© EPFL – PL-MTI (A. Santa Cruz)
Our daily exposure to light is a key factor in a healthy and sustainable life in urban environments. Light received at the eye regulates our neurophysiology and profoundly affects the liveability of cities, which we tend to inhabit increasingly indoors and deeper underground. This multi-sensorial immersion seeks to bring awareness about the threat of our disconnection from natural light and reflect on the relationships between urban lifestyles and light hygiene through a day in the life – or, rather, a day in the light.
Insufficient light exposure during the day or excessive brightness in the evening and at night affect our circadian rhythms and can have detrimental effects on our health, well-being and sleep. Architecture and the urban fabric control our access to daylight, often to the point of disconnecting us almost entirely from daylight and the natural cycle whereby we evolved.
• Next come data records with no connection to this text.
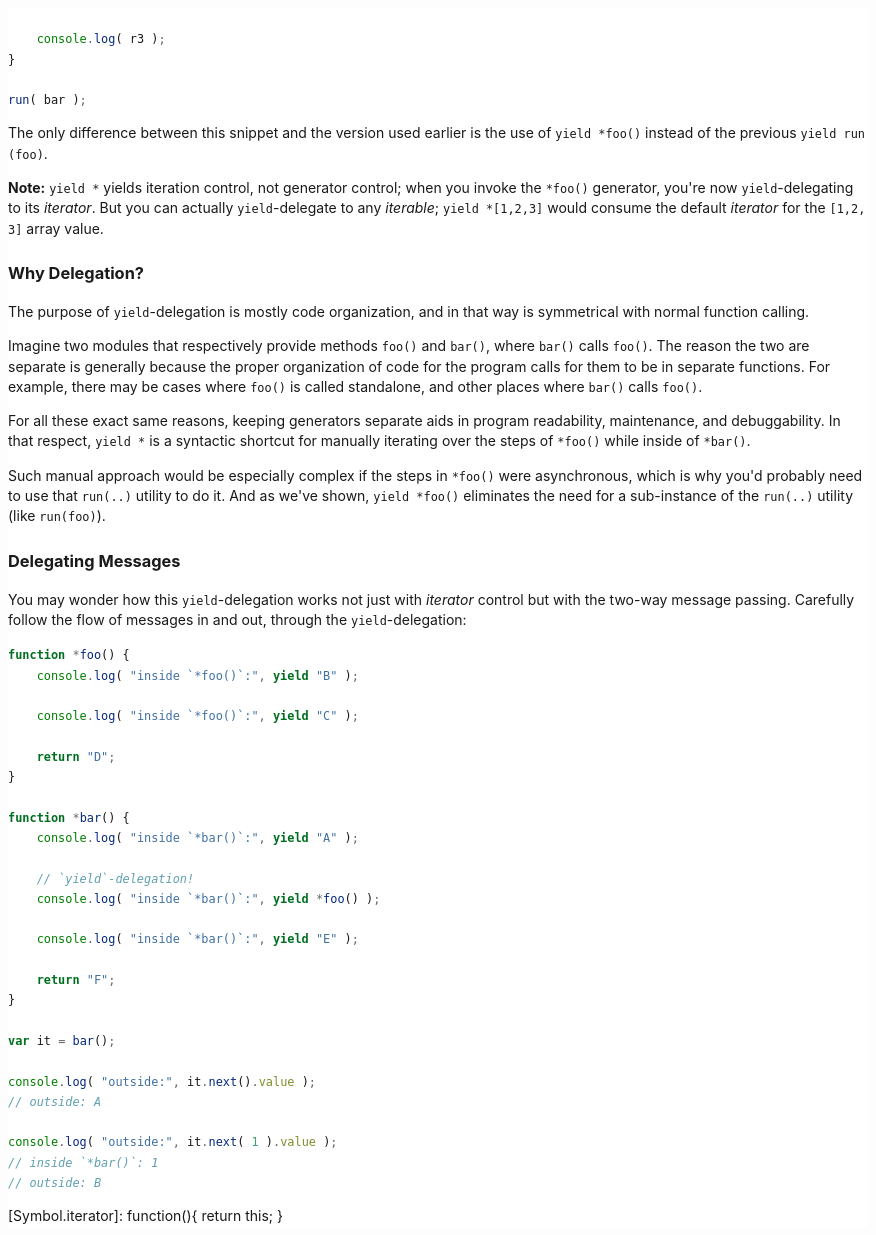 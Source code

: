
 ```js

	console.log( r3 );
}

run( bar );
```

The only difference between this snippet and the version used earlier is the use of `yield *foo()` instead of the previous `yield run(foo)`.

**Note:** `yield *` yields iteration control, not generator control; when you invoke the `*foo()` generator, you're now `yield`-delegating to its *iterator*. But you can actually `yield`-delegate to any *iterable*; `yield *[1,2,3]` would consume the default *iterator* for the `[1,2,3]` array value.

### Why Delegation?

The purpose of `yield`-delegation is mostly code organization, and in that way is symmetrical with normal function calling.

Imagine two modules that respectively provide methods `foo()` and `bar()`, where `bar()` calls `foo()`. The reason the two are separate is generally because the proper organization of code for the program calls for them to be in separate functions. For example, there may be cases where `foo()` is called standalone, and other places where `bar()` calls `foo()`.

For all these exact same reasons, keeping generators separate aids in program readability, maintenance, and debuggability. In that respect, `yield *` is a syntactic shortcut for manually iterating over the steps of `*foo()` while inside of `*bar()`.

Such manual approach would be especially complex if the steps in `*foo()` were asynchronous, which is why you'd probably need to use that `run(..)` utility to do it. And as we've shown, `yield *foo()` eliminates the need for a sub-instance of the `run(..)` utility (like `run(foo)`).

### Delegating Messages

You may wonder how this `yield`-delegation works not just with *iterator* control but with the two-way message passing. Carefully follow the flow of messages in and out, through the `yield`-delegation:

```js
function *foo() {
	console.log( "inside `*foo()`:", yield "B" );

	console.log( "inside `*foo()`:", yield "C" );

	return "D";
}

function *bar() {
	console.log( "inside `*bar()`:", yield "A" );

	// `yield`-delegation!
	console.log( "inside `*bar()`:", yield *foo() );

	console.log( "inside `*bar()`:", yield "E" );

	return "F";
}

var it = bar();

console.log( "outside:", it.next().value );
// outside: A

console.log( "outside:", it.next( 1 ).value );
// inside `*bar()`: 1
// outside: B
```

[Symbol.iterator]: function(){ return this; }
Penetrating the anonymous enclosure formed by its surrounding curtain, Circa Diem 2.0 invites us to meander inside a maze of monoliths evoking an oppressive urban environment. The passage of time is experienced by following the sun course through the four phases of a twenty-four-hour day – morning, midday, evening and night. From one day-night cycle to the next, these phases are accompanied by the urban hum associated with them, and celebrate the natural, luminous qualities inherent in each one.
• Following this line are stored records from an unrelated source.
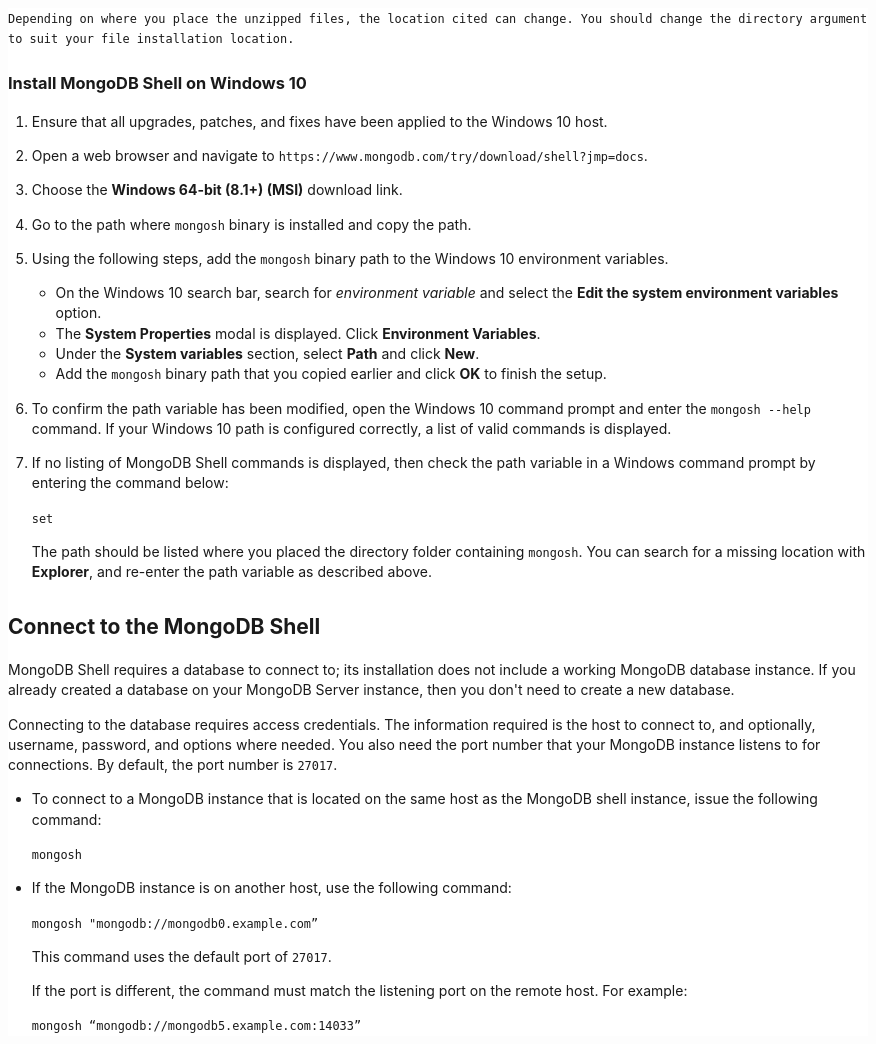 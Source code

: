     Depending on where you place the unzipped files, the location cited can change. You should change the directory argument to suit your file installation location.

### Install MongoDB Shell on Windows 10

1.  Ensure that all upgrades, patches, and fixes have been applied to the Windows 10 host.

1.  Open a web browser and navigate to `https://www.mongodb.com/try/download/shell?jmp=docs`.

1.  Choose the **Windows 64-bit (8.1+) (MSI)** download link.

1.  Go to the path where `mongosh` binary is installed and copy the path.

1.  Using the following steps, add the `mongosh` binary path to the Windows 10 environment variables.

    - On the Windows 10 search bar, search for *environment variable* and select the **Edit the system environment variables** option.
    - The **System Properties** modal is displayed. Click **Environment Variables**.
    - Under the **System variables** section, select **Path** and click **New**.
    - Add the `mongosh` binary path that you copied earlier and click **OK** to finish the setup.

1.  To confirm the path variable has been modified, open the Windows 10 command prompt and enter the `mongosh --help` command. If your Windows 10 path is configured correctly, a list of valid commands is displayed.

1.  If no listing of MongoDB Shell commands is displayed, then check the path variable in a Windows command prompt by entering the command below:

        set

    The path should be listed where you placed the directory folder containing `mongosh`. You can search for a missing location with **Explorer**, and re-enter the path variable as described above.

## Connect to the MongoDB Shell

MongoDB Shell requires a database to connect to; its installation does not include a working MongoDB database instance. If you already created a database on your MongoDB Server instance, then you don't need to create a new database.

Connecting to the database requires access credentials. The information required is the host to connect to, and optionally, username, password, and options where needed. You also need the port number that your MongoDB instance listens to for connections. By default, the port number is `27017`.

-   To connect to a MongoDB instance that is located on the same host as the MongoDB shell instance, issue the following command:

        mongosh

-   If the MongoDB instance is on another host, use the following command:

        mongosh "mongodb://mongodb0.example.com”

    This command uses the default port of `27017`.

    If the port is different, the command must match the listening port on the remote host. For example:

        mongosh “mongodb://mongodb5.example.com:14033”
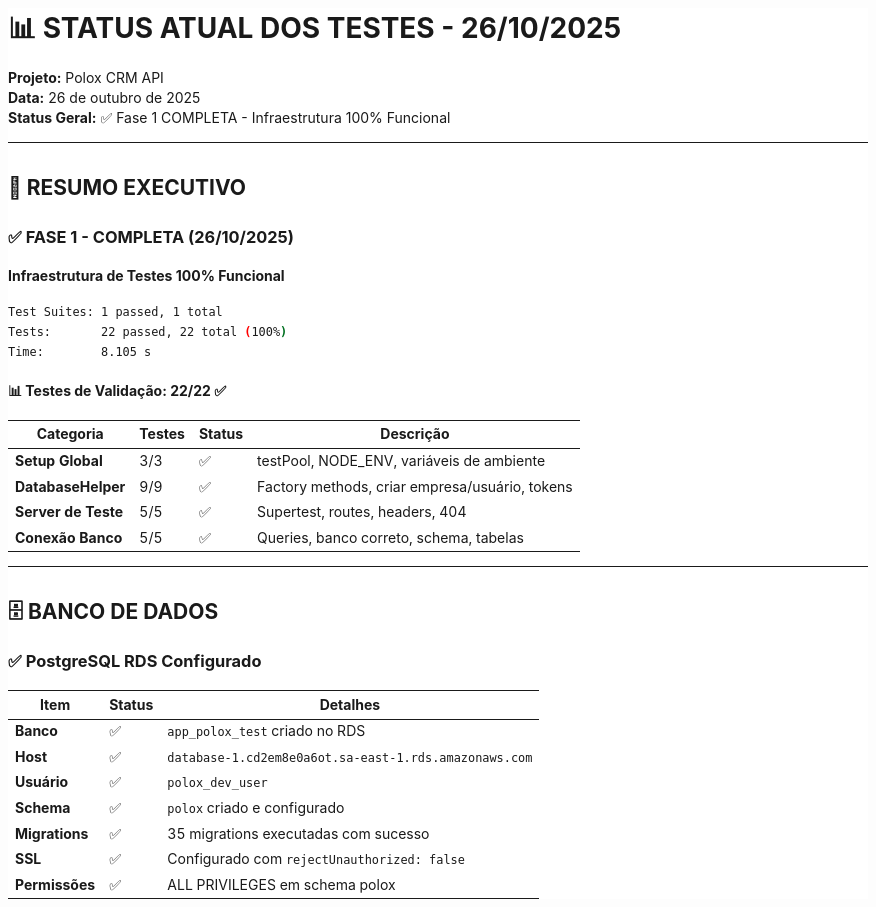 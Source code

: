 # 📊 STATUS ATUAL DOS TESTES - 26/10/2025

**Projeto:** Polox CRM API  
**Data:** 26 de outubro de 2025  
**Status Geral:** ✅ Fase 1 COMPLETA - Infraestrutura 100% Funcional

---

## 🎯 RESUMO EXECUTIVO

### ✅ **FASE 1 - COMPLETA (26/10/2025)**

**Infraestrutura de Testes 100% Funcional**

```bash
Test Suites: 1 passed, 1 total
Tests:       22 passed, 22 total (100%)
Time:        8.105 s
```

#### 📊 Testes de Validação: 22/22 ✅

| Categoria | Testes | Status | Descrição |
|-----------|--------|--------|-----------|
| **Setup Global** | 3/3 | ✅ | testPool, NODE_ENV, variáveis de ambiente |
| **DatabaseHelper** | 9/9 | ✅ | Factory methods, criar empresa/usuário, tokens |
| **Server de Teste** | 5/5 | ✅ | Supertest, routes, headers, 404 |
| **Conexão Banco** | 5/5 | ✅ | Queries, banco correto, schema, tabelas |

---

## 🗄️ BANCO DE DADOS

### ✅ PostgreSQL RDS Configurado

| Item | Status | Detalhes |
|------|--------|----------|
| **Banco** | ✅ | `app_polox_test` criado no RDS |
| **Host** | ✅ | `database-1.cd2em8e0a6ot.sa-east-1.rds.amazonaws.com` |
| **Usuário** | ✅ | `polox_dev_user` |
| **Schema** | ✅ | `polox` criado e configurado |
| **Migrations** | ✅ | 35 migrations executadas com sucesso |
| **SSL** | ✅ | Configurado com `rejectUnauthorized: false` |
| **Permissões** | ✅ | ALL PRIVILEGES em schema polox |

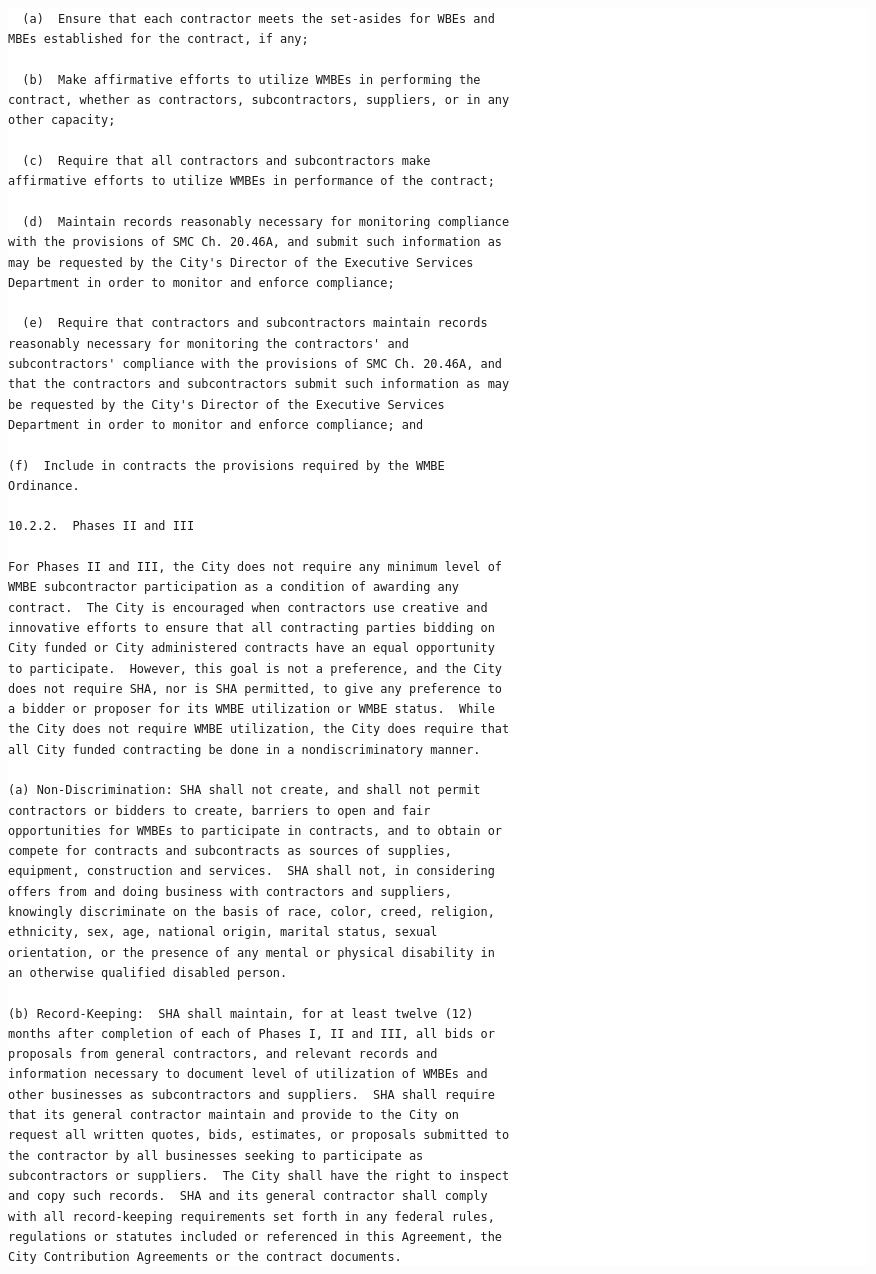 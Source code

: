       (a)  Ensure that each contractor meets the set-asides for WBEs and  
    MBEs established for the contract, if any;  
  
      (b)  Make affirmative efforts to utilize WMBEs in performing the  
    contract, whether as contractors, subcontractors, suppliers, or in any  
    other capacity;  
  
      (c)  Require that all contractors and subcontractors make  
    affirmative efforts to utilize WMBEs in performance of the contract;  
  
      (d)  Maintain records reasonably necessary for monitoring compliance  
    with the provisions of SMC Ch. 20.46A, and submit such information as  
    may be requested by the City's Director of the Executive Services  
    Department in order to monitor and enforce compliance;  
  
      (e)  Require that contractors and subcontractors maintain records  
    reasonably necessary for monitoring the contractors' and  
    subcontractors' compliance with the provisions of SMC Ch. 20.46A, and  
    that the contractors and subcontractors submit such information as may  
    be requested by the City's Director of the Executive Services  
    Department in order to monitor and enforce compliance; and  
  
    (f)  Include in contracts the provisions required by the WMBE  
    Ordinance.  
  
    10.2.2.  Phases II and III  
  
    For Phases II and III, the City does not require any minimum level of  
    WMBE subcontractor participation as a condition of awarding any  
    contract.  The City is encouraged when contractors use creative and  
    innovative efforts to ensure that all contracting parties bidding on  
    City funded or City administered contracts have an equal opportunity  
    to participate.  However, this goal is not a preference, and the City  
    does not require SHA, nor is SHA permitted, to give any preference to  
    a bidder or proposer for its WMBE utilization or WMBE status.  While  
    the City does not require WMBE utilization, the City does require that  
    all City funded contracting be done in a nondiscriminatory manner.  
  
    (a) Non-Discrimination: SHA shall not create, and shall not permit  
    contractors or bidders to create, barriers to open and fair  
    opportunities for WMBEs to participate in contracts, and to obtain or  
    compete for contracts and subcontracts as sources of supplies,  
    equipment, construction and services.  SHA shall not, in considering  
    offers from and doing business with contractors and suppliers,  
    knowingly discriminate on the basis of race, color, creed, religion,  
    ethnicity, sex, age, national origin, marital status, sexual  
    orientation, or the presence of any mental or physical disability in  
    an otherwise qualified disabled person.  
  
    (b) Record-Keeping:  SHA shall maintain, for at least twelve (12)  
    months after completion of each of Phases I, II and III, all bids or  
    proposals from general contractors, and relevant records and  
    information necessary to document level of utilization of WMBEs and  
    other businesses as subcontractors and suppliers.  SHA shall require  
    that its general contractor maintain and provide to the City on  
    request all written quotes, bids, estimates, or proposals submitted to  
    the contractor by all businesses seeking to participate as  
    subcontractors or suppliers.  The City shall have the right to inspect  
    and copy such records.  SHA and its general contractor shall comply  
    with all record-keeping requirements set forth in any federal rules,  
    regulations or statutes included or referenced in this Agreement, the  
    City Contribution Agreements or the contract documents.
This sensorial experience prompts us to think about our own light hygiene in cities. At four key moments, images are generated by lenses formed by novel light-shaping technology based on refraction principles. By controlling contrast with extreme precision, these freeform lenses invoke the filtering role played by the built environment in our access to daylight. Clouds of light then discreetly turn into urban images embedding messages, before evaporating again to let the sun continue its course.
Additional credits:
Design and Construction: SKIL platform (EPFL), S. Wasilewski (LIPID, EPFL), AGM & B. Magnenat, Solutions Acoustiques, Guggisberg
Electronics and lighting: PL-MTI platform (EPFL)
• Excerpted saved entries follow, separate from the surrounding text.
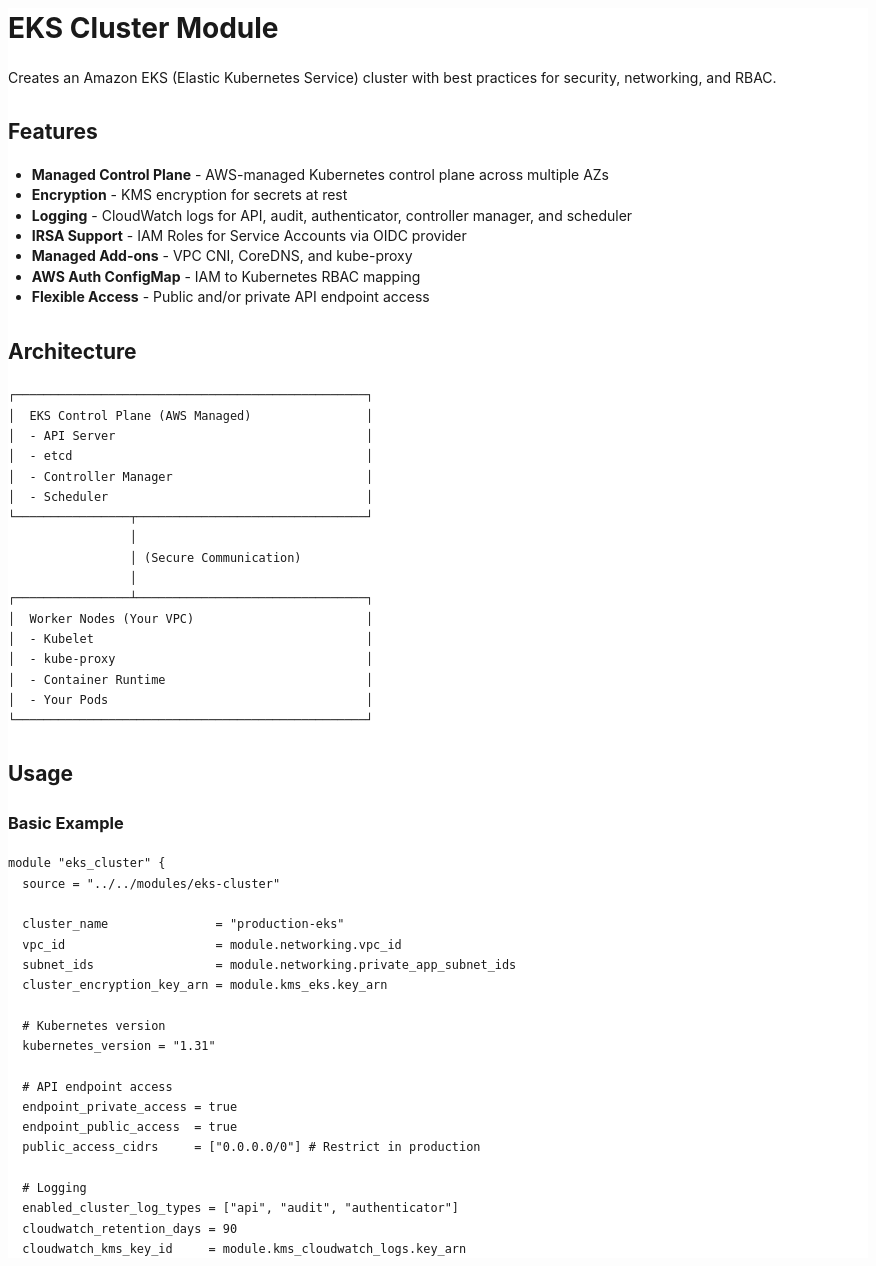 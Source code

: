 # EKS Cluster Module

Creates an Amazon EKS (Elastic Kubernetes Service) cluster with best practices for security, networking, and RBAC.

## Features

- **Managed Control Plane** - AWS-managed Kubernetes control plane across multiple AZs
- **Encryption** - KMS encryption for secrets at rest
- **Logging** - CloudWatch logs for API, audit, authenticator, controller manager, and scheduler
- **IRSA Support** - IAM Roles for Service Accounts via OIDC provider
- **Managed Add-ons** - VPC CNI, CoreDNS, and kube-proxy
- **AWS Auth ConfigMap** - IAM to Kubernetes RBAC mapping
- **Flexible Access** - Public and/or private API endpoint access

## Architecture

```
┌─────────────────────────────────────────────────┐
│  EKS Control Plane (AWS Managed)                │
│  - API Server                                   │
│  - etcd                                         │
│  - Controller Manager                           │
│  - Scheduler                                    │
└────────────────┬────────────────────────────────┘
                 │
                 │ (Secure Communication)
                 │
┌────────────────┴────────────────────────────────┐
│  Worker Nodes (Your VPC)                        │
│  - Kubelet                                      │
│  - kube-proxy                                   │
│  - Container Runtime                            │
│  - Your Pods                                    │
└─────────────────────────────────────────────────┘
```

## Usage

### Basic Example

```hcl
module "eks_cluster" {
  source = "../../modules/eks-cluster"

  cluster_name               = "production-eks"
  vpc_id                     = module.networking.vpc_id
  subnet_ids                 = module.networking.private_app_subnet_ids
  cluster_encryption_key_arn = module.kms_eks.key_arn

  # Kubernetes version
  kubernetes_version = "1.31"

  # API endpoint access
  endpoint_private_access = true
  endpoint_public_access  = true
  public_access_cidrs     = ["0.0.0.0/0"] # Restrict in production

  # Logging
  enabled_cluster_log_types = ["api", "audit", "authenticator"]
  cloudwatch_retention_days = 90
  cloudwatch_kms_key_id     = module.kms_cloudwatch_logs.key_arn
```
Imagery: laboratories GCM & LIPID (EPFL), Rayform SA
Soundscape: M. Limoujoux
Produced with the support of: EPFL
This installation’s initial version, Circa Diem (Ø 400 cm x (h) 575 cm), displayed in hybrid form at the Seoul Biennale of Architecture and Urbanism SBAU 2021 then showcased in full physical form as part of the Lighten Up! On Biology and Time exhibition at EPFL Pavilions in 2023, emerged from an EPFL x HEAD–Genève collaboration (Marilyne Andersen with Mark Pauly, Florin Isvoranu, Javier Fernández-Contreras). Circa Diem 2.0 draws on the same narrative and concept in a fully new embodiment.